Applied more broadly, this adage means an isolated event should not be taken as indication of a trend.
And especially in recent years, those who are concerned about environmental issues such as climate change have gotten plenty of practice reminding people of this principle.
Every time a major wintry weather event occurs and is seized upon by skeptics of climate science, proponents of the theory are quick to remind the public that weather and climate are different things and that a single weather event whose occurrence seems unlikely in a warming world does not constitute a reversal of the long-term worldwide warming trend.
It is strange, then, that environmental activists who oppose offshore drilling have been so quick to exploit the recent BP oil spill in the Gulf of Mexico by making the case that this spill proves the danger of extracting oil from beneath the sea floor.
As Aristotle might have told them, just as an April blizzard does not prove the existence of a climate change conspiracy, so a single oil spill does not make drilling an environmental hazard.
In fact, although the spill might yet become the largest in U.S. history, it will nevertheless contribute to a surprisingly small chunk of all oil leakage into oceans.
Oil spills coming from offshore wells or tanker ships might be the best-known sources of oil leakage, but they are actually among the least significant.
A NASA study found that most oil that ends up in oceans comes in the form of runoff from cities and industrial areas, which accounts for some 363 million gallons per year.
The second most significant source was ship maintenance (137 million gallons per year), and natural seepage from oil deposits beneath the ocean floor accounted for about 62 million gallons per year.
For all the hype they generate, spills from offshore drilling accounted for just 15 million gallons per year, according to the study.

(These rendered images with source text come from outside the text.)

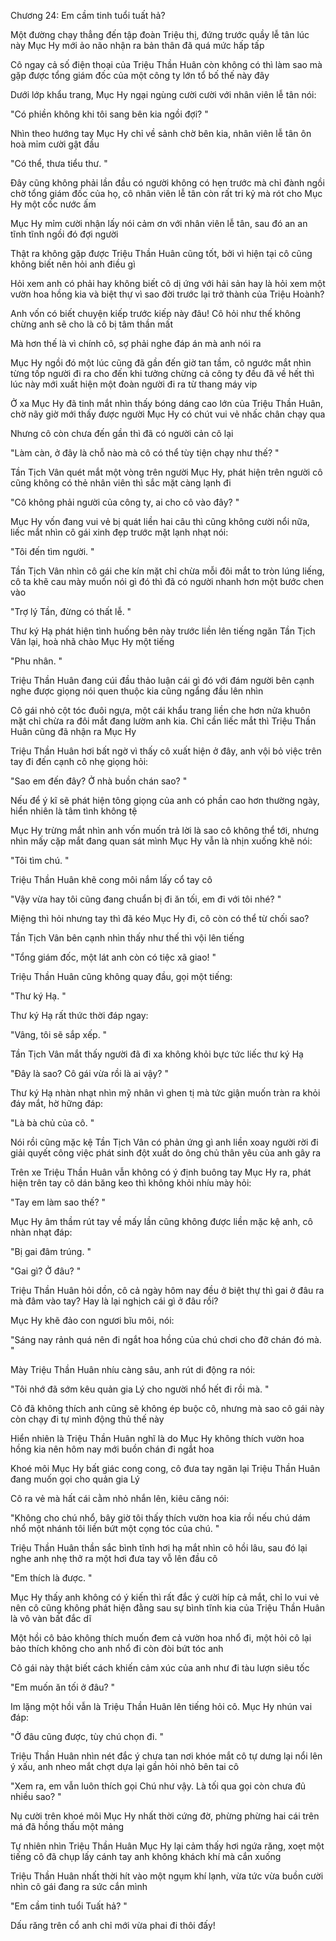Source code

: 




Chương 24: Em cầm tinh tuổi tuất hả?

Một đường chạy thẳng đến tập đoàn Triệu thị, đứng trước quầy lễ tân lúc này Mục Hy mới ảo não nhận ra bản thân đã quá mức hấp tấp

Cô ngay cả số điện thoại của Triệu Thần Huân còn không có thì làm sao mà gặp được tổng giám đốc của một công ty lớn tổ bố thế này đây

Dưới lớp khẩu trang, Mục Hy ngại ngùng cười cười với nhân viên lễ tân nói:

"Có phiền không khi tôi sang bên kia ngồi đợi? "

Nhìn theo hướng tay Mục Hy chỉ về sảnh chờ bên kia, nhân viên lễ tân ôn hoà mỉm cười gật đầu

"Có thể, thưa tiểu thư. "

Đây cũng không phải lần đầu có người không có hẹn trước mà chỉ đành ngồi chờ tổng giám đốc của họ, cô nhân viên lễ tân còn rất tri kỷ mà rót cho Mục Hy một cốc nước ấm

Mục Hy mỉm cười nhận lấy nói cảm ơn với nhân viên lễ tân, sau đó an an tĩnh tĩnh ngồi đó đợi người

Thật ra không gặp được Triệu Thần Huân cũng tốt, bởi vì hiện tại cô cũng không biết nên hỏi anh điều gì

Hỏi xem anh có phải hay không biết cô dị ứng với hải sản hay là hỏi xem một vườn hoa hồng kia và biệt thự vì sao đời trước lại trở thành của Triệu Hoành?

Anh vốn có biết chuyện kiếp trước kiếp này đâu! Cô hỏi như thế không chừng anh sẽ cho là cô bị tâm thần mất

Mà hơn thế là vì chính cô, sợ phải nghe đáp án mà anh nói ra

Mục Hy ngồi đó một lúc cũng đã gần đến giờ tan tầm, cô ngước mắt nhìn từng tốp người đi ra cho đến khi tưởng chừng cả công ty đều đã về hết thì lúc này mới xuất hiện một đoàn người đi ra từ thang máy vip

Ở xa Mục Hy đã tinh mắt nhìn thấy bóng dáng cao lớn của Triệu Thần Huân, chờ nãy giờ mới thấy được người Mục Hy có chút vui vẻ nhấc chân chạy qua

Nhưng cô còn chưa đến gần thì đã có người cản cô lại

"Làm càn, ở đây là chỗ nào mà cô có thể tùy tiện chạy như thế? "

Tần Tịch Vân quét mắt một vòng trên người Mục Hy, phát hiện trên người cô cũng không có thẻ nhân viên thì sắc mặt càng lạnh đi

"Cô không phải người của công ty, ai cho cô vào đây? "

Mục Hy vốn đang vui vẻ bị quát liền hai câu thì cũng không cười nổi nữa, liếc mắt nhìn cô gái xinh đẹp trước mặt lạnh nhạt nói:

"Tôi đến tìm người. "

Tần Tịch Vân nhìn cô gái che kín mặt chỉ chừa mỗi đôi mắt to tròn lúng liếng, cô ta khẽ cau mày muốn nói gì đó thì đã có người nhanh hơn một bước chen vào

"Trợ lý Tần, đừng có thất lễ. "

Thư ký Hạ phát hiện tình huống bên này trước liền lên tiếng ngăn Tần Tịch Vân lại, hoà nhã chào Mục Hy một tiếng

"Phu nhân. "

Triệu Thần Huân đang cúi đầu thảo luận cái gì đó với đám người bên cạnh nghe được giọng nói quen thuộc kia cũng ngẩng đầu lên nhìn

Cô gái nhỏ cột tóc đuôi ngựa, một cái khẩu trang liền che hơn nửa khuôn mặt chỉ chừa ra đôi mắt đang lườm anh kia. Chỉ cần liếc mắt thì Triệu Thần Huân cũng đã nhận ra Mục Hy

Triệu Thần Huân hơi bất ngờ vì thấy cô xuất hiện ở đây, anh vội bỏ việc trên tay đi đến cạnh cô nhẹ giọng hỏi:

"Sao em đến đây? Ở nhà buồn chán sao? "

Nếu để ý kĩ sẽ phát hiện tông giọng của anh có phần cao hơn thường ngày, hiển nhiên là tâm tình không tệ

Mục Hy trừng mắt nhìn anh vốn muốn trả lời là sao cô không thể tới, nhưng nhìn mấy cặp mắt đang quan sát mình Mục Hy vẫn là nhịn xuống khẽ nói:

"Tôi tìm chú. "

Triệu Thần Huân khẽ cong môi nắm lấy cổ tay cô

"Vậy vừa hay tôi cũng đang chuẩn bị đi ăn tối, em đi với tôi nhé? "

Miệng thì hỏi nhưng tay thì đã kéo Mục Hy đi, cô còn có thể từ chối sao?

Tần Tịch Vân bên cạnh nhìn thấy như thế thì vội lên tiếng

"Tổng giám đốc, một lát anh còn có tiệc xã giao! "

Triệu Thần Huân cũng không quay đầu, gọi một tiếng:

"Thư ký Hạ. "

Thư ký Hạ rất thức thời đáp ngay:

"Vâng, tôi sẽ sắp xếp. "

Tần Tịch Vân mắt thấy người đã đi xa không khỏi bực tức liếc thư ký Hạ

"Đây là sao? Cô gái vừa rồi là ai vậy? "

Thư ký Hạ nhàn nhạt nhìn mỹ nhân vì ghen tị mà tức giận muốn tràn ra khỏi đáy mắt, hờ hững đáp:

"Là bà chủ của cô. "

Nói rồi cũng mặc kệ Tần Tịch Vân có phản ứng gì anh liền xoay người rời đi giải quyết công việc phát sinh đột xuất do ông chủ thân yêu của anh gây ra

Trên xe Triệu Thần Huân vẫn không có ý định buông tay Mục Hy ra, phát hiện trên tay cô dán băng keo thì không khỏi nhíu mày hỏi:

"Tay em làm sao thế? "

Mục Hy âm thầm rút tay về mấy lần cũng không được liền mặc kệ anh, cô nhàn nhạt đáp:

"Bị gai đâm trúng. "

"Gai gì? Ở đâu? "

Triệu Thần Huân hỏi dồn, cô cả ngày hôm nay đều ở biệt thự thì gai ở đâu ra mà đâm vào tay? Hay là lại nghịch cái gì ở đâu rồi?

Mục Hy khẽ đảo con ngươi bĩu môi, nói:

"Sáng nay rảnh quá nên đi ngắt hoa hồng của chú chơi cho đỡ chán đó mà. "

Mày Triệu Thần Huân nhíu càng sâu, anh rút di động ra nói:

"Tôi nhớ đã sớm kêu quản gia Lý cho người nhổ hết đi rồi mà. "

Cô đã không thích anh cũng sẽ không ép buộc cô, nhưng mà sao cô gái này còn chạy đi tự mình động thủ thế này

Hiển nhiên là Triệu Thần Huân nghĩ là do Mục Hy không thích vườn hoa hồng kia nên hôm nay mới buồn chán đi ngắt hoa

Khoé môi Mục Hy bất giác cong cong, cô đưa tay ngăn lại Triệu Thần Huân đang muốn gọi cho quản gia Lý

Cô ra vẻ mà hất cái cằm nhỏ nhắn lên, kiêu căng nói:

"Không cho chú nhổ, bây giờ tôi thấy thích vườn hoa kia rồi nếu chú dám nhổ một nhánh tôi liền bứt một cọng tóc của chú. "

Triệu Thần Huân thần sắc bình tĩnh hơi hạ mắt nhìn cô hồi lâu, sau đó lại nghe anh nhẹ thở ra một hơi đưa tay vỗ lên đầu cô

"Em thích là được. "

Mục Hy thấy anh không có ý kiến thì rất đắc ý cười híp cả mắt, chỉ lo vui vẻ nên cô cũng không phát hiện đằng sau sự bình tĩnh kia của Triệu Thần Huân là vô vàn bất đắc dĩ

Một hồi cô bảo không thích muốn đem cả vườn hoa nhổ đi, một hỏi cô lại bảo thích không cho anh nhổ đi còn đòi bứt tóc anh

Cô gái này thật biết cách khiến cảm xúc của anh như đi tàu lượn siêu tốc

"Em muốn ăn tối ở đâu? "

Im lặng một hồi vẫn là Triệu Thần Huân lên tiếng hỏi cô. Mục Hy nhún vai đáp:

"Ở đâu cũng được, tùy chú chọn đi. "

Triệu Thần Huân nhìn nét đắc ý chưa tan nơi khóe mắt cô tự dưng lại nổi lên ý xấu, anh nheo mắt chợt dựa lại gần hỏi nhỏ bên tai cô

"Xem ra, em vẫn luôn thích gọi Chú như vậy. Là tối qua gọi còn chưa đủ nhiều sao? "

Nụ cười trên khoé môi Mục Hy nhất thời cứng đờ, phừng phừng hai cái trên má đã hồng thấu một mảng

Tự nhiên nhìn Triệu Thần Huân Mục Hy lại cảm thấy hơi ngứa răng, xoẹt một tiếng cô đã chụp lấy cánh tay anh không khách khí mà cắn xuống

Triệu Thần Huân nhất thời hít vào một ngụm khí lạnh, vừa tức vừa buồn cười nhìn cô gái đang ra sức cắn mình

"Em cầm tinh tuổi Tuất hả? "

Dấu răng trên cổ anh chỉ mới vừa phai đi thôi đấy!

This means that, given the dramatically higher rate of leakage resulting from natural factors, those who want to rid the seven seas of the scourge of oil should be clamoring for drilling in order to deplete the deposits that leak so much every year. This, of course, seems unlikely to happen.
But what a welcome change it would be if environmental activists reevaluated their consistently anti-oil rhetoric for once and considered whether they would even be doing the world’s oceans a service by eradicating offshore drilling.